== Segment start ==

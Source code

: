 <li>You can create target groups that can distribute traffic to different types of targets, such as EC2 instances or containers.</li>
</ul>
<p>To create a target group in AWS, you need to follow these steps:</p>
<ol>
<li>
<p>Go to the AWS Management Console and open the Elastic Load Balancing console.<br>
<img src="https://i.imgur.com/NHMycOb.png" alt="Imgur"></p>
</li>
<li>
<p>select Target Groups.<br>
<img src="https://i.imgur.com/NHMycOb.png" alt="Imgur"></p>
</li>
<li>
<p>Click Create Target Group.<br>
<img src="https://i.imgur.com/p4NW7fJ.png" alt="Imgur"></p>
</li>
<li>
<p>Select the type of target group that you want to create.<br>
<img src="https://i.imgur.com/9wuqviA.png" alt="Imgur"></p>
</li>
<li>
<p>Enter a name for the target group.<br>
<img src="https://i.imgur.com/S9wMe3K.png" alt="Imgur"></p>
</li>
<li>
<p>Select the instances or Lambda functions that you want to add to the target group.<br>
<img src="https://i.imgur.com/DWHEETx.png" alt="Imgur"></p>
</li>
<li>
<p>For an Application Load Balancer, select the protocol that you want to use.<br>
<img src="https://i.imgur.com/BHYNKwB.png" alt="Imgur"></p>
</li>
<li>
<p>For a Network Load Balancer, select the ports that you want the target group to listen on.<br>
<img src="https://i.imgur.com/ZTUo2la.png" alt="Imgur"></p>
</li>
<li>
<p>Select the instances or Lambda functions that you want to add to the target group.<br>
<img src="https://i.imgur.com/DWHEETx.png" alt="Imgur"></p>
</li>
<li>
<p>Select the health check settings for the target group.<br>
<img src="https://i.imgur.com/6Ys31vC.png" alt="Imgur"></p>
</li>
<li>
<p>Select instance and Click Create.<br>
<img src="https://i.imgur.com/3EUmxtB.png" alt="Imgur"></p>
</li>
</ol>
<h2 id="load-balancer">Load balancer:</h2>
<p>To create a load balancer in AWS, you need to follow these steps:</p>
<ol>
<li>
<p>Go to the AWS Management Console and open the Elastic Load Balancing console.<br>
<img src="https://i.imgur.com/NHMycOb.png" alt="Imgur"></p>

== Segment end ==

> [Instructions for the task]
From the material above, copy every line that has the word "these" in it.

> [Solution]
<p>To create a target group in AWS, you need to follow these steps:</p>
<p>To create a load balancer in AWS, you need to follow these steps:</p>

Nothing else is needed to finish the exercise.